[Items from a data source]
+--

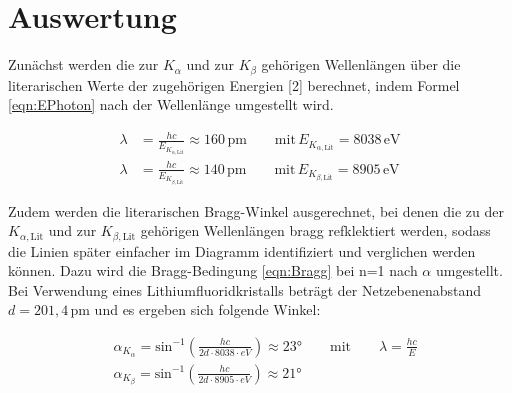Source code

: \documentclass[titlepage = firstcover]{scrartcl}
\begin{document}
    \newpage
    \section{Auswertung}
        Zunächst werden die zur $K_{\alpha}$ und zur $K_{\beta}$ gehörigen Wellenlängen über die literarischen Werte der zugehörigen Energien [2] 
        berechnet, indem Formel \ref{eqn:EPhoton} nach der Wellenlänge umgestellt wird.

        \begin{align}
            \lambda &= \frac{hc}{E_{K_{\alpha, \text{Lit}}}} \approx 160 \,\text{pm} \qquad \text{mit} \, E_{K_{\alpha, \text{Lit}}}=8038 \, \text{eV} \\
            \lambda &= \frac{hc}{E_{K_{\beta, \text{Lit}}}} \approx 140 \,\text{pm} \qquad \text{mit} \, E_{K_{\beta, \text{Lit}}}=8905 \, \text{eV} 
        \end{align}

        \noindent
        Zudem werden die literarischen Bragg-Winkel ausgerechnet, bei denen die zu der $K_{\alpha, \text{Lit}}$ und zur $K_{\beta, \text{Lit}}$ gehörigen Wellenlängen bragg refklektiert werden, 
        sodass die Linien später einfacher im Diagramm identifiziert und verglichen werden können. Dazu wird die Bragg-Bedingung \ref{eqn:Bragg} bei n=1 
        nach $\alpha$ umgestellt. Bei Verwendung eines Lithiumfluoridkristalls beträgt der Netzebenenabstand $d=201,4 \, \text{pm}$ und es ergeben sich
        folgende Winkel:

        \begin{align}
            &\alpha_{K_{\alpha}} = \text{sin}^{-1}\left(\frac{hc}{2d \cdot 8038\cdot eV }\right) \approx 23° \qquad \text{mit} \qquad \lambda = \frac{hc}{E} \\
            &\alpha_{K_{\beta}}  = \text{sin}^{-1}\left(\frac{hc}{2d \cdot 8905\cdot eV }\right) \approx 21°
        \end{align}
\end{document}
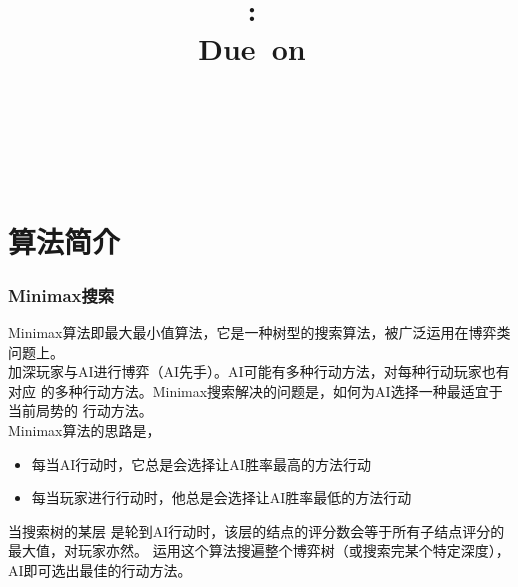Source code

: \documentclass[a4paper]{article}
\title{
\vspace{2in}
\textmd{\textbf{\hmwkClass:\ \hmwkTitle}}\\
\normalsize\vspace{0.1in}\small{Due\ on\ \hmwkDueDate}\\
\vspace{0.1in}\large{\textit{\hmwkClassInstructor\ \hmwkClassTime}}
\vspace{3in}
}
\author{\textbf{\LARGE{\hmwkAuthorName}} \\ \\ \textbf{\LARGE{\hmwkAuthorId}}}
\date{} %
\begin{document}

\maketitle




\renewcommand{\contentsname}{Content} %
\newpage
\tableofcontents
{}
\newpage



\section{算法简介}
\subsubsection{Minimax搜索}
Minimax算法即最大最小值算法，它是一种树型的搜索算法，被广泛运用在博弈类
问题上。\\

加深玩家与AI进行博弈（AI先手）。AI可能有多种行动方法，对每种行动玩家也有对应
的多种行动方法。Minimax搜索解决的问题是，如何为AI选择一种最适宜于当前局势的
行动方法。\\

Minimax算法的思路是，
\begin{itemize}
    \item 每当AI行动时，它总是会选择让AI胜率最高的方法行动
    \item 每当玩家进行行动时，他总是会选择让AI胜率最低的方法行动
\end{itemize}
当搜索树的某层
是轮到AI行动时，该层的结点的评分数会等于所有子结点评分的最大值，对玩家亦然。
运用这个算法搜遍整个博弈树（或搜索完某个特定深度），AI即可选出最佳的行动方法。\\
\end{document}
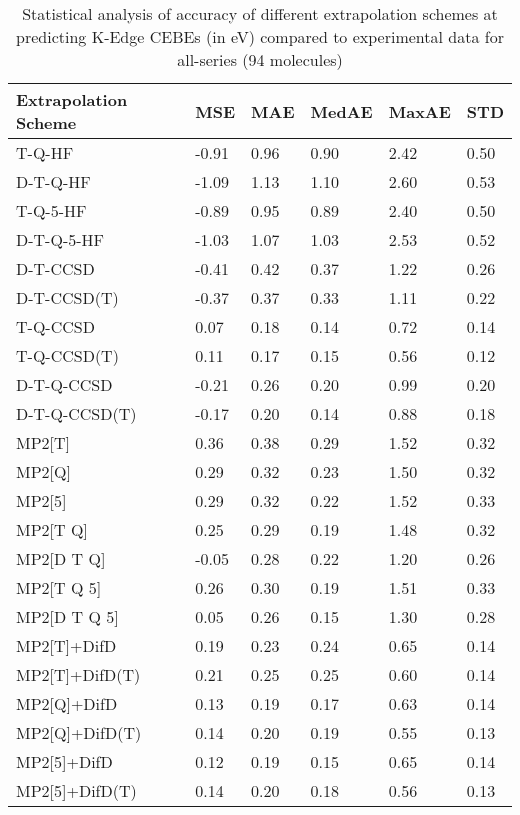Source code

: \begin{table}
  \caption{Statistical analysis of accuracy of different extrapolation schemes at predicting K-Edge CEBEs (in eV) compared to experimental data for all-series (94 molecules)}
  \label{tbl:summary-all}
  \begin{tabular}{l l l l l l }
    \toprule
    \textbf{Extrapolation Scheme} & \textbf{MSE} & \textbf{MAE} & \textbf{MedAE} & \textbf{MaxAE} & \textbf{STD} \\ 
    \midrule
    T-Q-HF & -0.91 & 0.96 & 0.90 & 2.42 & 0.50 \\ 
    D-T-Q-HF & -1.09 & 1.13 & 1.10 & 2.60 & 0.53 \\ 
    T-Q-5-HF & -0.89 & 0.95 & 0.89 & 2.40 & 0.50 \\ 
    D-T-Q-5-HF & -1.03 & 1.07 & 1.03 & 2.53 & 0.52 \\ 
    D-T-CCSD & -0.41 & 0.42 & 0.37 & 1.22 & 0.26 \\ 
    D-T-CCSD(T) & -0.37 & 0.37 & 0.33 & 1.11 & 0.22 \\ 
    T-Q-CCSD & 0.07 & 0.18 & 0.14 & 0.72 & 0.14 \\ 
    T-Q-CCSD(T) & 0.11 & 0.17 & 0.15 & 0.56 & 0.12 \\ 
    D-T-Q-CCSD & -0.21 & 0.26 & 0.20 & 0.99 & 0.20 \\ 
    D-T-Q-CCSD(T) & -0.17 & 0.20 & 0.14 & 0.88 & 0.18 \\ 
    MP2[T] & 0.36 & 0.38 & 0.29 & 1.52 & 0.32 \\ 
    MP2[Q] & 0.29 & 0.32 & 0.23 & 1.50 & 0.32 \\ 
    MP2[5] & 0.29 & 0.32 & 0.22 & 1.52 & 0.33 \\ 
    MP2[T Q] & 0.25 & 0.29 & 0.19 & 1.48 & 0.32 \\ 
    MP2[D T Q] & -0.05 & 0.28 & 0.22 & 1.20 & 0.26 \\ 
    MP2[T Q 5] & 0.26 & 0.30 & 0.19 & 1.51 & 0.33 \\ 
    MP2[D T Q 5] & 0.05 & 0.26 & 0.15 & 1.30 & 0.28 \\ 
    MP2[T]+DifD & 0.19 & 0.23 & 0.24 & 0.65 & 0.14 \\ 
    MP2[T]+DifD(T) & 0.21 & 0.25 & 0.25 & 0.60 & 0.14 \\ 
    MP2[Q]+DifD & 0.13 & 0.19 & 0.17 & 0.63 & 0.14 \\ 
    MP2[Q]+DifD(T) & 0.14 & 0.20 & 0.19 & 0.55 & 0.13 \\ 
    MP2[5]+DifD & 0.12 & 0.19 & 0.15 & 0.65 & 0.14 \\ 
    MP2[5]+DifD(T) & 0.14 & 0.20 & 0.18 & 0.56 & 0.13 \\ 

\end{tabular}
\end{table}

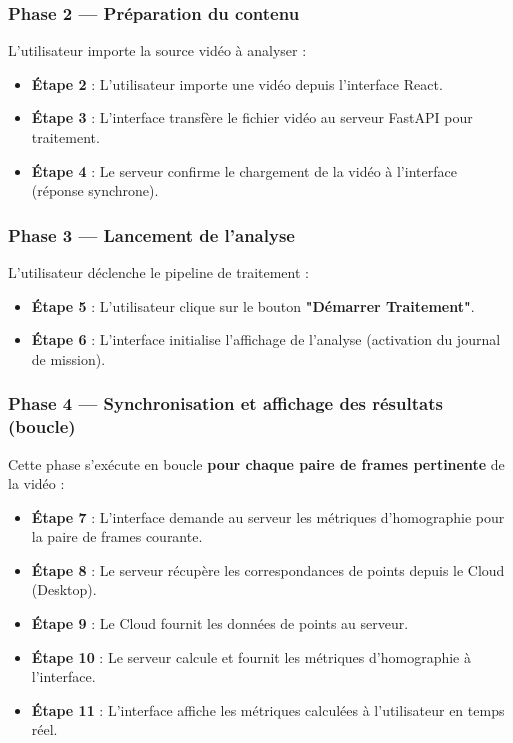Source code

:\subsubsection*{Phase 2 — Préparation du contenu}
L'utilisateur importe la source vidéo à analyser :
\begin{itemize}[leftmargin=1.5em]
  \item \textbf{Étape 2} : L'utilisateur importe une vidéo depuis l'interface React.
  \item \textbf{Étape 3} : L'interface transfère le fichier vidéo au serveur FastAPI pour
        traitement.
  \item \textbf{Étape 4} : Le serveur confirme le chargement de la vidéo à l'interface
        (réponse synchrone).
\end{itemize}
 
\subsubsection*{Phase 3 — Lancement de l'analyse}
L'utilisateur déclenche le pipeline de traitement :
\begin{itemize}[leftmargin=1.5em]
  \item \textbf{Étape 5} : L'utilisateur clique sur le bouton \textbf{"Démarrer Traitement"}.
  \item \textbf{Étape 6} : L'interface initialise l'affichage de l'analyse (activation du
        journal de mission).
\end{itemize}
 
\subsubsection*{Phase 4 — Synchronisation et affichage des résultats (boucle)}
Cette phase s'exécute en boucle \textbf{pour chaque paire de frames pertinente} de la vidéo :
\begin{itemize}[leftmargin=1.5em]
  \item \textbf{Étape 7} : L'interface demande au serveur les métriques d'homographie pour la
        paire de frames courante.
  \item \textbf{Étape 8} : Le serveur récupère les correspondances de points depuis le Cloud
        (Desktop).
  \item \textbf{Étape 9} : Le Cloud fournit les données de points au serveur.
  \item \textbf{Étape 10} : Le serveur calcule et fournit les métriques d'homographie à
        l'interface.
  \item \textbf{Étape 11} : L'interface affiche les métriques calculées à l'utilisateur en
        temps réel.
\end{itemize}
 
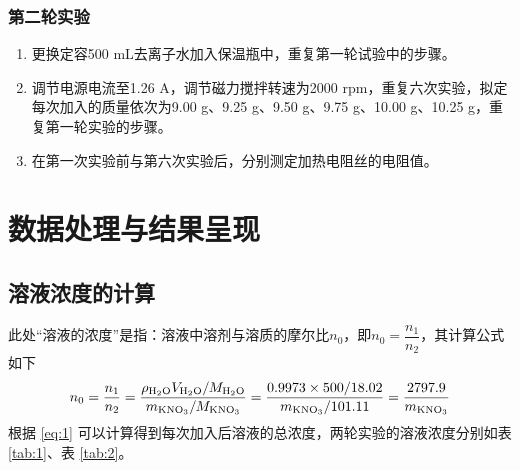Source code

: \documentclass[cn,hazy,pku,12pt,normal,math=newtx,cite=super]{elegantnote}
\begin{document}
\subsubsection{第二轮实验}

\begin{enumerate}
    \item 更换定容500 \si{mL}去离子水加入保温瓶中，重复第一轮试验中的步骤。
    \item 调节电源电流至1.26 \si{A}，调节磁力搅拌转速为2000 \si{rpm}，重复六次实验，拟定每次加入的质量依次为9.00 \si{g}、9.25 \si{g}、9.50 \si{g}、9.75 \si{g}、10.00 \si{g}、10.25 \si{g}，重复第一轮实验的步骤。
    \item 在第一次实验前与第六次实验后，分别测定加热电阻丝的电阻值。
\end{enumerate}


\section{数据处理与结果呈现}


\subsection{溶液浓度的计算}

此处“溶液的浓度”是指：溶液中溶剂与溶质的摩尔比$n_0$，即$n_0=\dfrac{n_1}{n_2}$，其计算公式如下
\begin{equation}
    n_0=\frac{n_1}{n_2}=\frac{\rho_{\ce{H_2O}}V_{\ce{H_2O}}/M_{\ce{H_2O}}}{m_{\ce{KNO_3}}/M_{\ce{KNO_3}}}=\frac{0.9973\times500/18.02}{m_{\ce{KNO_3}}/101.11} = \frac{2797.9}{m_{\ce{KNO_3}}}
    \label{eq:1}
\end{equation}
根据 \ref{eq:1} 可以计算得到每次加入后溶液的总浓度，两轮实验的溶液浓度分别如表 \ref{tab:1}、表 \ref{tab:2}。
\end{document}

+--

# REQUIRED WORK
Both the line containing "traitement." and the line containing "4 — Synchronisation" belong in the answer. Print them and every line above that falls between them exactly, and no others.

# YOUR SOLUTION
        traitement.
  \item \textbf{Étape 4} : Le serveur confirme le chargement de la vidéo à l'interface
        (réponse synchrone).
\end{itemize}
 
\subsubsection*{Phase 3 — Lancement de l'analyse}
L'utilisateur déclenche le pipeline de traitement :
\begin{itemize}[leftmargin=1.5em]
  \item \textbf{Étape 5} : L'utilisateur clique sur le bouton \textbf{"Démarrer Traitement"}.
  \item \textbf{Étape 6} : L'interface initialise l'affichage de l'analyse (activation du
        journal de mission).
\end{itemize}
 
\subsubsection*{Phase 4 — Synchronisation et affichage des résultats (boucle)}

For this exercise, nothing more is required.